[[ Data extracts open ]]

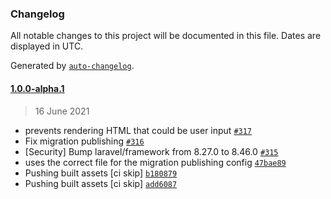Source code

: ### Changelog

All notable changes to this project will be documented in this file. Dates are displayed in UTC.

Generated by [`auto-changelog`](https://github.com/CookPete/auto-changelog).

#### [1.0.0-alpha.1](https://github.com/opendialogai/webchat/compare/1.0.0-alpha.0...1.0.0-alpha.1)

> 16 June 2021

- prevents rendering HTML that could be user input [`#317`](https://github.com/opendialogai/webchat/pull/317)
- Fix migration publishing [`#316`](https://github.com/opendialogai/webchat/pull/316)
- [Security] Bump laravel/framework from 8.27.0 to 8.46.0 [`#315`](https://github.com/opendialogai/webchat/pull/315)
- uses the correct file for the migration publishing config [`47bae89`](https://github.com/opendialogai/webchat/commit/47bae892c2e28fcb9a0292cee97decb00a698340)
- Pushing built assets [ci skip] [`b180879`](https://github.com/opendialogai/webchat/commit/b1808793876420218a574c273f211df851697b24)
- Pushing built assets [ci skip] [`add6087`](https://github.com/opendialogai/webchat/commit/add60875840e888800432c230e2624b1fb4ba89a)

[[ Data extracts closed ]]

Work instruction:
Restate the records word for word and drop the images.

Output:
Source code

: ### Changelog

All notable changes to this project will be documented in this file. Dates are displayed in UTC.

Generated by [`auto-changelog`](https://github.com/CookPete/auto-changelog).

#### [1.0.0-alpha.1](https://github.com/opendialogai/webchat/compare/1.0.0-alpha.0...1.0.0-alpha.1)

> 16 June 2021

- prevents rendering HTML that could be user input [`#317`](https://github.com/opendialogai/webchat/pull/317)
- Fix migration publishing [`#316`](https://github.com/opendialogai/webchat/pull/316)
- [Security] Bump laravel/framework from 8.27.0 to 8.46.0 [`#315`](https://github.com/opendialogai/webchat/pull/315)
- uses the correct file for the migration publishing config [`47bae89`](https://github.com/opendialogai/webchat/commit/47bae892c2e28fcb9a0292cee97decb00a698340)
- Pushing built assets [ci skip] [`b180879`](https://github.com/opendialogai/webchat/commit/b1808793876420218a574c273f211df851697b24)
- Pushing built assets [ci skip] [`add6087`](https://github.com/opendialogai/webchat/commit/add60875840e888800432c230e2624b1fb4ba89a)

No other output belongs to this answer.